What is expected ▸ Leaving the pictures aside, repeat every line below exactly.

Items listed in a dataset
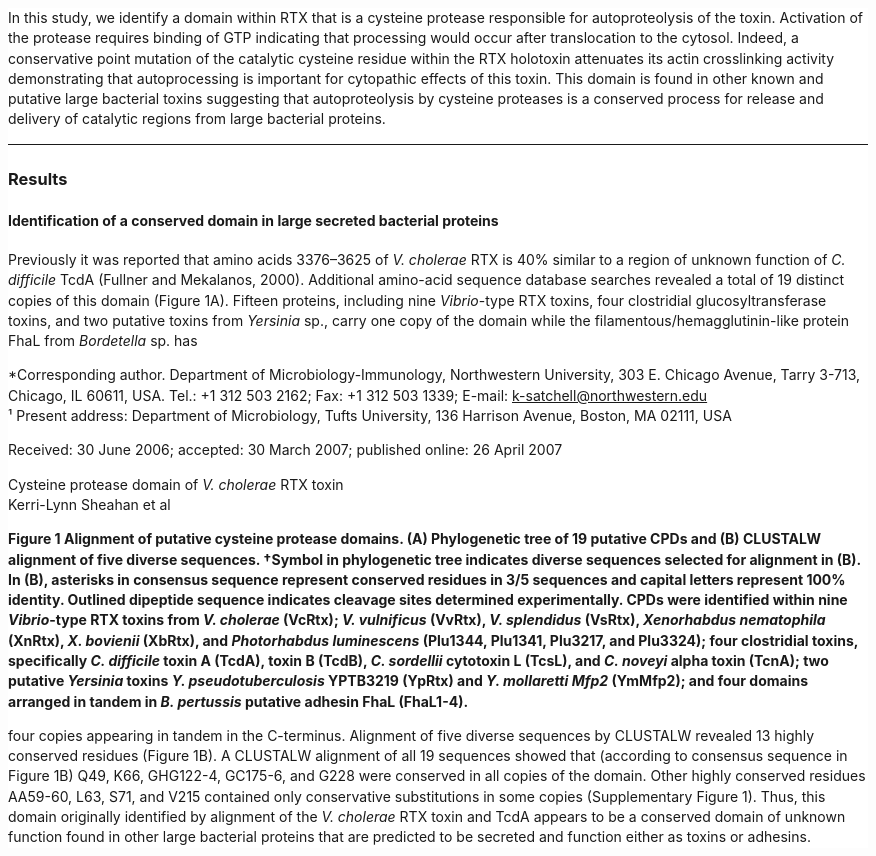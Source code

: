 In this study, we identify a domain within RTX that is a cysteine protease responsible for autoproteolysis of the toxin. Activation of the protease requires binding of GTP indicating that processing would occur after translocation to the cytosol. Indeed, a conservative point mutation of the catalytic cysteine residue within the RTX holotoxin attenuates its actin crosslinking activity demonstrating that autoprocessing is important for cytopathic effects of this toxin. This domain is found in other known and putative large bacterial toxins suggesting that autoproteolysis by cysteine proteases is a conserved process for release and delivery of catalytic regions from large bacterial proteins.

---

### Results

#### Identification of a conserved domain in large secreted bacterial proteins

Previously it was reported that amino acids 3376–3625 of *V. cholerae* RTX is 40% similar to a region of unknown function of *C. difficile* TcdA (Fullner and Mekalanos, 2000). Additional amino-acid sequence database searches revealed a total of 19 distinct copies of this domain (Figure 1A). Fifteen proteins, including nine *Vibrio*-type RTX toxins, four clostridial glucosyltransferase toxins, and two putative toxins from *Yersinia* sp., carry one copy of the domain while the filamentous/hemagglutinin-like protein FhaL from *Bordetella* sp. has

*Corresponding author. Department of Microbiology-Immunology, Northwestern University, 303 E. Chicago Avenue, Tarry 3-713, Chicago, IL 60611, USA. Tel.: +1 312 503 2162; Fax: +1 312 503 1339; E-mail: k-satchell@northwestern.edu  
¹ Present address: Department of Microbiology, Tufts University, 136 Harrison Avenue, Boston, MA 02111, USA  

Received: 30 June 2006; accepted: 30 March 2007; published online: 26 April 2007

Cysteine protease domain of *V. cholerae* RTX toxin  
Kerri-Lynn Sheahan et al

**Figure 1 Alignment of putative cysteine protease domains. (A) Phylogenetic tree of 19 putative CPDs and (B) CLUSTALW alignment of five diverse sequences. †Symbol in phylogenetic tree indicates diverse sequences selected for alignment in (B). In (B), asterisks in consensus sequence represent conserved residues in 3/5 sequences and capital letters represent 100% identity. Outlined dipeptide sequence indicates cleavage sites determined experimentally. CPDs were identified within nine *Vibrio*-type RTX toxins from *V. cholerae* (VcRtx); *V. vulnificus* (VvRtx), *V. splendidus* (VsRtx), *Xenorhabdus nematophila* (XnRtx), *X. bovienii* (XbRtx), and *Photorhabdus luminescens* (Plu1344, Plu1341, Plu3217, and Plu3324); four clostridial toxins, specifically *C. difficile* toxin A (TcdA), toxin B (TcdB), *C. sordellii* cytotoxin L (TcsL), and *C. noveyi* alpha toxin (TcnA); two putative *Yersinia* toxins *Y. pseudotuberculosis* YPTB3219 (YpRtx) and *Y. mollaretti Mfp2* (YmMfp2); and four domains arranged in tandem in *B. pertussis* putative adhesin FhaL (FhaL1-4).**

four copies appearing in tandem in the C-terminus. Alignment of five diverse sequences by CLUSTALW revealed 13 highly conserved residues (Figure 1B). A CLUSTALW alignment of all 19 sequences showed that (according to consensus sequence in Figure 1B) Q49, K66, GHG122-4, GC175-6, and G228 were conserved in all copies of the domain. Other highly conserved residues AA59-60, L63, S71, and V215 contained only conservative substitutions in some copies (Supplementary Figure 1). Thus, this domain originally identified by alignment of the *V. cholerae* RTX toxin and TcdA appears to be a conserved domain of unknown function found in other large bacterial proteins that are predicted to be secreted and function either as toxins or adhesins.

Reply ▸
Source code

: In this study, we identify a domain within RTX that is a cysteine protease responsible for autoproteolysis of the toxin. Activation of the protease requires binding of GTP indicating that processing would occur after translocation to the cytosol. Indeed, a conservative point mutation of the catalytic cysteine residue within the RTX holotoxin attenuates its actin crosslinking activity demonstrating that autoprocessing is important for cytopathic effects of this toxin. This domain is found in other known and putative large bacterial toxins suggesting that autoproteolysis by cysteine proteases is a conserved process for release and delivery of catalytic regions from large bacterial proteins.

---

### Results

#### Identification of a conserved domain in large secreted bacterial proteins

Previously it was reported that amino acids 3376–3625 of *V. cholerae* RTX is 40% similar to a region of unknown function of *C. difficile* TcdA (Fullner and Mekalanos, 2000). Additional amino-acid sequence database searches revealed a total of 19 distinct copies of this domain (Figure 1A). Fifteen proteins, including nine *Vibrio*-type RTX toxins, four clostridial glucosyltransferase toxins, and two putative toxins from *Yersinia* sp., carry one copy of the domain while the filamentous/hemagglutinin-like protein FhaL from *Bordetella* sp. has

*Corresponding author. Department of Microbiology-Immunology, Northwestern University, 303 E. Chicago Avenue, Tarry 3-713, Chicago, IL 60611, USA. Tel.: +1 312 503 2162; Fax: +1 312 503 1339; E-mail: k-satchell@northwestern.edu  
¹ Present address: Department of Microbiology, Tufts University, 136 Harrison Avenue, Boston, MA 02111, USA  

Received: 30 June 2006; accepted: 30 March 2007; published online: 26 April 2007

Cysteine protease domain of *V. cholerae* RTX toxin  
Kerri-Lynn Sheahan et al

**Figure 1 Alignment of putative cysteine protease domains. (A) Phylogenetic tree of 19 putative CPDs and (B) CLUSTALW alignment of five diverse sequences. †Symbol in phylogenetic tree indicates diverse sequences selected for alignment in (B). In (B), asterisks in consensus sequence represent conserved residues in 3/5 sequences and capital letters represent 100% identity. Outlined dipeptide sequence indicates cleavage sites determined experimentally. CPDs were identified within nine *Vibrio*-type RTX toxins from *V. cholerae* (VcRtx); *V. vulnificus* (VvRtx), *V. splendidus* (VsRtx), *Xenorhabdus nematophila* (XnRtx), *X. bovienii* (XbRtx), and *Photorhabdus luminescens* (Plu1344, Plu1341, Plu3217, and Plu3324); four clostridial toxins, specifically *C. difficile* toxin A (TcdA), toxin B (TcdB), *C. sordellii* cytotoxin L (TcsL), and *C. noveyi* alpha toxin (TcnA); two putative *Yersinia* toxins *Y. pseudotuberculosis* YPTB3219 (YpRtx) and *Y. mollaretti Mfp2* (YmMfp2); and four domains arranged in tandem in *B. pertussis* putative adhesin FhaL (FhaL1-4).**

four copies appearing in tandem in the C-terminus. Alignment of five diverse sequences by CLUSTALW revealed 13 highly conserved residues (Figure 1B). A CLUSTALW alignment of all 19 sequences showed that (according to consensus sequence in Figure 1B) Q49, K66, GHG122-4, GC175-6, and G228 were conserved in all copies of the domain. Other highly conserved residues AA59-60, L63, S71, and V215 contained only conservative substitutions in some copies (Supplementary Figure 1). Thus, this domain originally identified by alignment of the *V. cholerae* RTX toxin and TcdA appears to be a conserved domain of unknown function found in other large bacterial proteins that are predicted to be secreted and function either as toxins or adhesins.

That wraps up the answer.